Records for processing.
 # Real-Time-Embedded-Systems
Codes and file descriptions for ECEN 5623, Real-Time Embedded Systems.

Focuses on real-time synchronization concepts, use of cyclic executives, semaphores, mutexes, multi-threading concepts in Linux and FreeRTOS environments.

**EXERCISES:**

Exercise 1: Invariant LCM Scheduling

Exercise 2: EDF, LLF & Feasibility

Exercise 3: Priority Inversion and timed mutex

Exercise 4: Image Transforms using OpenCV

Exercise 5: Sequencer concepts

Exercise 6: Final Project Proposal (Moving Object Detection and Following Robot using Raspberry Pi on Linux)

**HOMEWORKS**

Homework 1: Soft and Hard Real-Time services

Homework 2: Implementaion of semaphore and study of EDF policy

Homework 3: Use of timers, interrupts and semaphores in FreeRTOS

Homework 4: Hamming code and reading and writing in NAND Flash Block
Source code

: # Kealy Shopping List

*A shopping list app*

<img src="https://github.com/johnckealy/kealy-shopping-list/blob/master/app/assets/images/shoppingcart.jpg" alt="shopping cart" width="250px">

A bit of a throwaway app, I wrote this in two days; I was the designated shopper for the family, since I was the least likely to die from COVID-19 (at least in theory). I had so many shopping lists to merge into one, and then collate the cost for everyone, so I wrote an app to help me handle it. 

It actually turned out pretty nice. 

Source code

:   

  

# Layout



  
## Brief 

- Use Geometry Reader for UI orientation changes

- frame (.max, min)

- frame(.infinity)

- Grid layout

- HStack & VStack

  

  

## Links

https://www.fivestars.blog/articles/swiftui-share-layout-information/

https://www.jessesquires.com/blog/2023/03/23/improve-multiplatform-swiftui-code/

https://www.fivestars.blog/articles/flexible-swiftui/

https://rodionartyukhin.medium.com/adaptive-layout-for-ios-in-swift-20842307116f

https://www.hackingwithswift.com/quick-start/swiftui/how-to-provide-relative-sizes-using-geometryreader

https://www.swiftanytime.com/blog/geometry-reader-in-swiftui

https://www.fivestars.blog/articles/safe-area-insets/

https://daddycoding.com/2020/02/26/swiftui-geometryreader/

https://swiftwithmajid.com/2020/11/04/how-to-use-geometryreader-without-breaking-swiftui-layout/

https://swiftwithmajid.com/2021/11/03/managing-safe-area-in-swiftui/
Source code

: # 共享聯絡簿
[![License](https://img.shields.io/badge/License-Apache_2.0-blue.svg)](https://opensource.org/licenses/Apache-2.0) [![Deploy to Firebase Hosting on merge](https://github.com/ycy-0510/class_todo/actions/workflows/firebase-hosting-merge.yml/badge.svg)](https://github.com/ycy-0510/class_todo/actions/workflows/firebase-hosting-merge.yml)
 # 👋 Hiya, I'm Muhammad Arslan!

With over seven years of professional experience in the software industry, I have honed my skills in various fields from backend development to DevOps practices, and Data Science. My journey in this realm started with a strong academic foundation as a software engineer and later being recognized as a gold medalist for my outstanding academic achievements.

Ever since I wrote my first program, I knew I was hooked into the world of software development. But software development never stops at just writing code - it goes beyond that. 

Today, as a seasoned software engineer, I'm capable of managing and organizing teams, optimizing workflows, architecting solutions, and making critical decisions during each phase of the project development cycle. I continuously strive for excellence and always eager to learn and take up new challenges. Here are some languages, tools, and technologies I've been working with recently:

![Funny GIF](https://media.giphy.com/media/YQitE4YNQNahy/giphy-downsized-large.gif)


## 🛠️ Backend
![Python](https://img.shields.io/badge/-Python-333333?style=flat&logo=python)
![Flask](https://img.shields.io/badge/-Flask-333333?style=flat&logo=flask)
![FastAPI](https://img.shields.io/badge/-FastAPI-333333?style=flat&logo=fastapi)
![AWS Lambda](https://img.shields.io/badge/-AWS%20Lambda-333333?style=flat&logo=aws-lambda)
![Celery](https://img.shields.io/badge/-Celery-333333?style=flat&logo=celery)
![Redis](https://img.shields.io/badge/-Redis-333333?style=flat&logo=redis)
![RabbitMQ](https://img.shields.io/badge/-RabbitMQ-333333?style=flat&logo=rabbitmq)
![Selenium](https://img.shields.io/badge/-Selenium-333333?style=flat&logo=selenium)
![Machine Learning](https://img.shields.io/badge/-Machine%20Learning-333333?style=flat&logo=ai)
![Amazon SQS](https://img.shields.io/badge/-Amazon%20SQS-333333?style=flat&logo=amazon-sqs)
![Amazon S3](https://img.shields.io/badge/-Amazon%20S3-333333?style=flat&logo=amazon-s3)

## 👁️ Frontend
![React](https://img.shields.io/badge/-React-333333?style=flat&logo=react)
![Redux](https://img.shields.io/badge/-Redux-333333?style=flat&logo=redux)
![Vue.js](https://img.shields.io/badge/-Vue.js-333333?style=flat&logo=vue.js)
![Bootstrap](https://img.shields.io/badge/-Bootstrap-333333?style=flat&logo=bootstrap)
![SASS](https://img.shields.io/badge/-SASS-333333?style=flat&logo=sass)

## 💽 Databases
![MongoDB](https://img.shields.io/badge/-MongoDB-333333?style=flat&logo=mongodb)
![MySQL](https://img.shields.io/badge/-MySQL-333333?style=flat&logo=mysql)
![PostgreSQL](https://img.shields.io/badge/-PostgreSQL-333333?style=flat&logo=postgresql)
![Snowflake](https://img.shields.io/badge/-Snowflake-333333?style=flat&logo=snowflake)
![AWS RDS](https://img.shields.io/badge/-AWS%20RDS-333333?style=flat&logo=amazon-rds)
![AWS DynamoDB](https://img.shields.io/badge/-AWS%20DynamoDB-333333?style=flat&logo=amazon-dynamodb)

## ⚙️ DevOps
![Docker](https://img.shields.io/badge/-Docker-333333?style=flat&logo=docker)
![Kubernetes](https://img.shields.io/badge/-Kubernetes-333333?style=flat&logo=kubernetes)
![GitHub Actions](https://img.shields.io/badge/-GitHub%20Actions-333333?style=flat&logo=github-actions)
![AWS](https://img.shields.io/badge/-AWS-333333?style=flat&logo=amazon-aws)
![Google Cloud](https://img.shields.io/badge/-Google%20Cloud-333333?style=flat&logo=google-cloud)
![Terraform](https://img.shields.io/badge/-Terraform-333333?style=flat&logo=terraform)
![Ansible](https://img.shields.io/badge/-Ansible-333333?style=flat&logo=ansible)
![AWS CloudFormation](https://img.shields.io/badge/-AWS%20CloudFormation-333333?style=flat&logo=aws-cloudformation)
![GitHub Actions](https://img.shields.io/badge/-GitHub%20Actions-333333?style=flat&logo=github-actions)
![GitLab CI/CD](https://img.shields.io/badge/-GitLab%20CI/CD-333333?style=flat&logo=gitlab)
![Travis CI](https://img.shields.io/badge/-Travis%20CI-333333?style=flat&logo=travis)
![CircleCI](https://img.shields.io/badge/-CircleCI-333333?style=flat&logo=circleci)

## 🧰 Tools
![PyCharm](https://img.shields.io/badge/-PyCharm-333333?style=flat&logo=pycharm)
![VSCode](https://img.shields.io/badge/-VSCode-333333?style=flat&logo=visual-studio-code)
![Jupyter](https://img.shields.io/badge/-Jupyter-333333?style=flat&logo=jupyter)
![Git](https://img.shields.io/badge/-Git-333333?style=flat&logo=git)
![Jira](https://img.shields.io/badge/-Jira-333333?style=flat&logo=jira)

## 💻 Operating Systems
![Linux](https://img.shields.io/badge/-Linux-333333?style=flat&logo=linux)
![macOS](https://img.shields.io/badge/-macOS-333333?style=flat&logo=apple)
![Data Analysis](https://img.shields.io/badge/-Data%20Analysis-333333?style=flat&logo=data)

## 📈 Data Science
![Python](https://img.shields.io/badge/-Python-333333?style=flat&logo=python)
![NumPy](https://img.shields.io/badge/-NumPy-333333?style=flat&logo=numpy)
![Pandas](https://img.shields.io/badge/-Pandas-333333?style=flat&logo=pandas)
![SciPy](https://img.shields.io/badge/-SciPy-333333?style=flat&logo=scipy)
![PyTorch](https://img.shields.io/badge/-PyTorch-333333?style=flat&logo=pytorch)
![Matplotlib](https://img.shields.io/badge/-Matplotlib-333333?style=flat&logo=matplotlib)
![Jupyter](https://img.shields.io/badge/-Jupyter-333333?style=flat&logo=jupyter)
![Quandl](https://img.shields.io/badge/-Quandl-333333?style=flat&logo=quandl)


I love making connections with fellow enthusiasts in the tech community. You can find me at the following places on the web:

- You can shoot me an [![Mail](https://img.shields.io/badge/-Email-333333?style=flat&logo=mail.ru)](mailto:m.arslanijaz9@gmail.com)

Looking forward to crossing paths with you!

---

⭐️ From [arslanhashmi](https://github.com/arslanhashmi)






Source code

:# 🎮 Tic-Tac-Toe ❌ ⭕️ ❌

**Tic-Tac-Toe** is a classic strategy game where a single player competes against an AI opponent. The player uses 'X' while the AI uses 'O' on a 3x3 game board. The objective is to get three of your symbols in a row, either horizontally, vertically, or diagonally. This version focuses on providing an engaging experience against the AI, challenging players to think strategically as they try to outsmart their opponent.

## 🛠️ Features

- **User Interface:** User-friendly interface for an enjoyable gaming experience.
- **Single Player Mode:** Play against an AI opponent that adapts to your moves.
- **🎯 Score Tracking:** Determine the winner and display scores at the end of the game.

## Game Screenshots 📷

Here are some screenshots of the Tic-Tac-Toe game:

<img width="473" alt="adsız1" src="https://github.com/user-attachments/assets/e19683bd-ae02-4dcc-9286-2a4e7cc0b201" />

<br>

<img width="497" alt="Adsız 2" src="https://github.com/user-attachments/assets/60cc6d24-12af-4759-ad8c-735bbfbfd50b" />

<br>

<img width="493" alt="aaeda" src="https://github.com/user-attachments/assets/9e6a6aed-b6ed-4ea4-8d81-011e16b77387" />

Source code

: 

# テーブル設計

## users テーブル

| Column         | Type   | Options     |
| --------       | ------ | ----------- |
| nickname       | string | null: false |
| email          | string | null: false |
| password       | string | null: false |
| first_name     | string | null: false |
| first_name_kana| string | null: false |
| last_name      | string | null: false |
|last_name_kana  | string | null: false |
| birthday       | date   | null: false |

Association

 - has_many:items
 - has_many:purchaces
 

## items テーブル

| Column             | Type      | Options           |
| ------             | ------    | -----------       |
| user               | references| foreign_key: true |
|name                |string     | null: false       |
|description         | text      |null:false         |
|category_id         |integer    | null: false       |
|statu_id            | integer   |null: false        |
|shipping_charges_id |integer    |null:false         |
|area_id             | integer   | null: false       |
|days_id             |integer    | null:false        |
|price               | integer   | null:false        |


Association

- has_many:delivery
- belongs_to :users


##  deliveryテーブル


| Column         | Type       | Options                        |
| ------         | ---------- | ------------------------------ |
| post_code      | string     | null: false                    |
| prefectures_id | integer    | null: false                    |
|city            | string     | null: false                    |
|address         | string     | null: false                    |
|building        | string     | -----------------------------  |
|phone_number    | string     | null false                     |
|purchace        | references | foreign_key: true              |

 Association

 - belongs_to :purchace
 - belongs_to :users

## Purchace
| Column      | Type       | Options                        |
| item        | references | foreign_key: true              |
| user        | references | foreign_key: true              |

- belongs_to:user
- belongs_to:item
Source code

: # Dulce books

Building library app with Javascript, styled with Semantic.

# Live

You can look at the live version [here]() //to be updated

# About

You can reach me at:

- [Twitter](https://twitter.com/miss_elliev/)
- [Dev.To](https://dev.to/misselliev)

Exercise instructions.
The string "Embedded" appears on some lines of the data; count those lines and report only how many there are.

Exercise result.
2